Aos 58 anos em 1978, o cineasta imprimiu a ‘Ensaio de Orquestra’ um ritmo bem seu. Inicia com a apresentação dos personagens, todos membros de uma companhia de sons. Cada um deles fala acerca de seu instrumento: a pianista (Elizabeth Labi), a mais charmosa, explica os amores de se teclar; a harpista (Clara Colosimo) fala de solidão e do bem que a harpa lhe faz; o violoncelista (Ferdinando Villela) elogia o teor forte de seu parceiro etc. Falta o maestro (Balduin Baas). Enquanto ele não chega, dá para debater a questão salários com o homem do sindicato (Cláudio Ciocca). ‘Qual a razão de trabalharmos horas extras sem receber a mais?’, indaga alguém. É o modo felliniano de se fazer contribuições. Discordar é o lema.

Com a câmera atenta aos instintos dos músicos, eis que adentra o batuteiro. Berrando e exigindo as vidas a cada nota, o regente sabe ser muito estúpido. Intervalo. É tempo ouvir o som de fora. O que será? Terremoto? Ladrões? A capela do século 13 na qual estão enterrados três papas e sete bispos (!) hoje é palco do ensaio pela boa acústica. Há velharia e recordações, relembradas pelo copista no início do filme.

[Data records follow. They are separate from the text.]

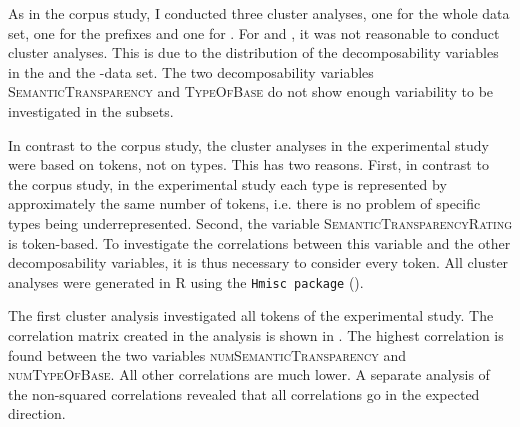 As in the corpus study, I conducted three cluster analyses, one for the whole data set, one for the prefixes and one for .  
For  and , it was not reasonable to conduct cluster analyses. This is due to the distribution of the decomposability variables in the  and the -data set. The two decomposability variables \textsc{SemanticTransparency} and \textsc{TypeOfBase} do not show enough variability to be investigated in the subsets. 


 In contrast to the corpus study, the cluster analyses in the experimental study were based on tokens, not on types. This has two reasons. First, in contrast to the corpus study, in the experimental study each type is represented by approximately the same number of tokens, i.e. there is no problem of specific types being underrepresented. Second, the variable \textsc{SemanticTransparencyRating} is token-based. To investigate the correlations between this variable and the other decomposability variables, it is thus necessary to consider every token.
All cluster analyses were generated in R using the \texttt{Hmisc package} (\citealt{Harrell.2017}).

   The first cluster analysis investigated all tokens of the experimental  study. The correlation matrix created in the analysis is shown in . 
   The highest correlation is found between the two variables \textsc{numSemanticTransparency} and \textsc{numTypeOfBase}. All other correlations are much lower. A separate analysis of the non-squared correlations revealed that all correlations go in the expected direction. 
   
   


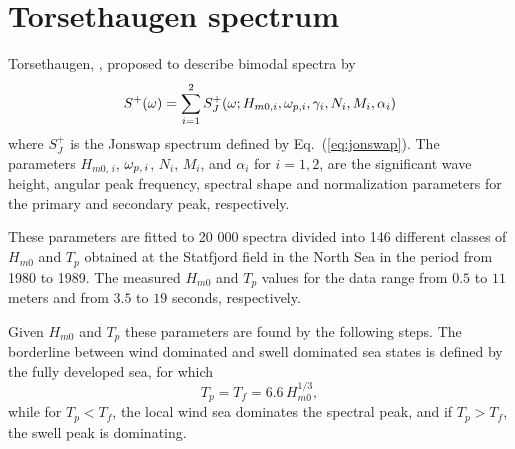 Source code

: \section{Torsethaugen spectrum}
\label{sec:torsethaugen}
Torsethaugen,
\cite{Torsethaugen1993Two,Torsethaugen1994Model,Torsethaugen1996Model},
proposed to
describe bimodal spectra by
\begin{gather}
 S^{+}(\omega ) = \sum_{i=1}^{2} S_{J}^{+}(\omega ;H_{m0,i},\omega _{p,i},\gamma_{i},N_{i},M_{i},\alpha_{i})
\end{gather}
where $S_{J}^{+}$ is the {\sc Jonswap} spectrum defined by
Eq.~(\ref{eq:jonswap}). The parameters
$H_{m0,\,i}$, $\omega _{p,\,i}$, $N_{i}$, $M_{i}$,
and $\alpha_{i}$ for $i=1,2$, are the
significant wave height, angular peak frequency,
spectral shape and normalization
parameters for the primary and secondary peak, respectively.

 These parameters are fitted to
20 000 spectra divided into 146 different classes of $H_{m0}$ and
$T_{p}$ obtained
at the  Statfjord field in the North Sea in the period from 1980 to 1989.
 The  measured  $H_{m0}$ and $T_{p}$ values for the data
 range from $0.5$ to $11$ meters and from $3.5$ to $19$ seconds, respectively.

Given $H_{m0}$ and $T_{p}$ these parameters are found by the following steps.
The borderline between wind dominated and swell dominated sea states
is defined by the fully developed sea, for which
\begin{equation}
T_{p} = T_{f} = 6.6 \, H_{m0}^{1/3},
\end{equation}
while for $T_{p} < T_{f}$, the local wind sea dominates the spectral peak,
and if $T_{p} > T_{f}$, the swell peak is dominating.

Os instrumentistas estão tão preocupados em tocar que têm tempo para matar rato, pichar paredes e dar tiros ao alto, além de dois deles terem relações sexuais enquanto há uma briga generalizada. Porém, a deter a equipe é necessário um estrondo. E a música vence? Como todas histórias de Fellini, as perguntas se sobrepõem às respostas. O público fica em dúvida em alguns pontos, mas na certeza de que viu cultura.